With Cologne taking centre stage as the scene of Friday’s action in Germany, Mark Boylan highlights four key facts about the racecourse…
1) Top-notch contests attract international attention
The highlight of the Cologne calendar is the Group 1 Preis von Europa, a 1m4f contest run every September that has often attracted international competition.
British-trained raiders that enjoyed recent success in the race include Youmzain (2006), Jukebox Jury (2009), Campanologist (2011) and Aspetar, who last year provided Roger Charlton and Jason Watson with their first Group 1 together.
The track is also notably home to the Mehl-Mulhens-Rennen (German 2,000 Guineas), which was won last year by the Richard Hannon-trained Fox Champion, ridden by Oisin Murphy.
From 2001 to 2012, the track held another Group 1, the Rheinland-Pokal, but this was later transferred to Munich racecourse and renamed the Grosser Preis von Bayern.
2) Speed favourable at generally fair right-handed course
Shane Kelly, who enjoyed a day to remember when partnering Caspar Netscher to win the 2012 German 2,000 Guineas, says the course at Cologne is generally fair but favours horses with a turn of foot.
“It’s a right-handed track that could be considered pretty fair,” said Kelly.
“You do need a little bit of speed there, though.
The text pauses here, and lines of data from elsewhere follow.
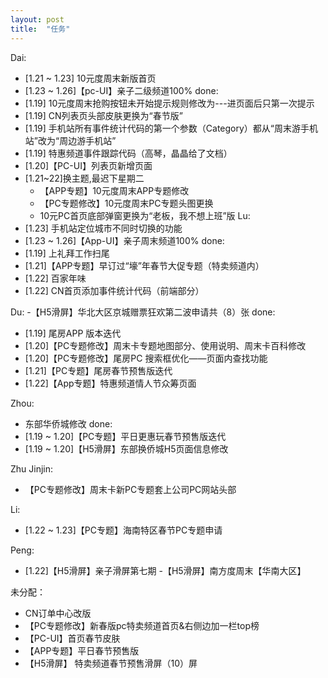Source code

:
 ```yaml
---
layout: post
title:  "任务"
---
```


Dai:
- [1.21 ~ 1.23] 10元度周末新版首页
- [1.23 ~ 1.26]【pc-UI】亲子二级频道100%
done:
- [1.19] 10元度周末抢购按钮未开始提示规则修改为---进页面后只第一次提示
- [1.19] CN列表页头部皮肤更换为“春节版”
- [1.19] 手机站所有事件统计代码的第一个参数（Category）都从“周末游手机站”改为“周边游手机站”
- [1.19] 特惠频道事件跟踪代码（高琴，晶晶给了文档）
- [1.20]【PC-UI】列表页新增页面
- [1.21~22]换主题,最迟下星期二
  - 【APP专题】10元度周末APP专题修改
  - 【PC专题修改】10元度周末PC专题头图更换
  - 10元PC首页底部弹窗更换为“老板，我不想上班”版
Lu:
- [1.23] 手机站定位城市不同时切换的功能
- [1.23 ~ 1.26]【App-UI】亲子周末频道100%
done:
- [1.19] 上礼拜工作扫尾
- [1.21]【APP专题】早订过“壕”年春节大促专题（特卖频道内）
- [1.22] 百家年味
- [1.22] CN首页添加事件统计代码（前端部分）


Du:
-【H5滑屏】华北大区京城赠票狂欢第二波申请共（8）张
done:
- [1.19] 尾房APP 版本迭代
- [1.20]【PC专题修改】周末卡专题地图部分、使用说明、周末卡百科修改
- [1.20]【PC专题修改】尾房PC 搜索框优化——页面内查找功能
- [1.21]【PC专题】尾房春节预售版迭代
- [1.22]【App专题】特惠频道情人节众筹页面

Zhou:
- 东部华侨城修改
done:
- [1.19 ~ 1.20]【PC专题】平日更惠玩春节预售版迭代
- [1.19 ~ 1.20]【H5滑屏】东部换侨城H5页面信息修改

Zhu Jinjin:
- 【PC专题修改】周末卡新PC专题套上公司PC网站头部

Li:
- [1.22 ~ 1.23]【PC专题】海南特区春节PC专题申请

Peng:
- [1.22]【H5滑屏】亲子滑屏第七期
-【H5滑屏】南方度周末【华南大区】

未分配：
- CN订单中心改版
- 【PC专题修改】新春版pc特卖频道首页&右侧边加一栏top榜
- 【PC-UI】首页春节皮肤
- 【APP专题】平日春节预售版
- 【H5滑屏】 特卖频道春节预售滑屏（10）屏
A slower horse wouldn’t be the ideal candidate.”
He added: “There’s a decent straight, roughly three furlongs long if I remember correctly, that seems to be quite fair.”
3) Mark Johnston’s European record breaker at Cologne
The 2001 running of the Credit Suisse Private Banking Pokal at Cologne saw history made as the Mark Johnston-trained Yavana’s Pace became the oldest winner of a European Group 1 race at the remarkable age of ten.
The admirable stalwart, who recorded 16 victories across a 74-race career, was partnered to victory in his historic success by current shrewd trainer Keith Dalgleish.
4) Local football club part of course’s history
One of Germany’s oldest courses, established in 1897, Cologne previously shared sportsgrounds with football club VfL Köln 1899 until 2002, home of Germany’s oldest grandstand.
The club left the area known as Weidenpescher Park to a nearby district sports complex, with the racecourse then undergoing significant renovations in 2004.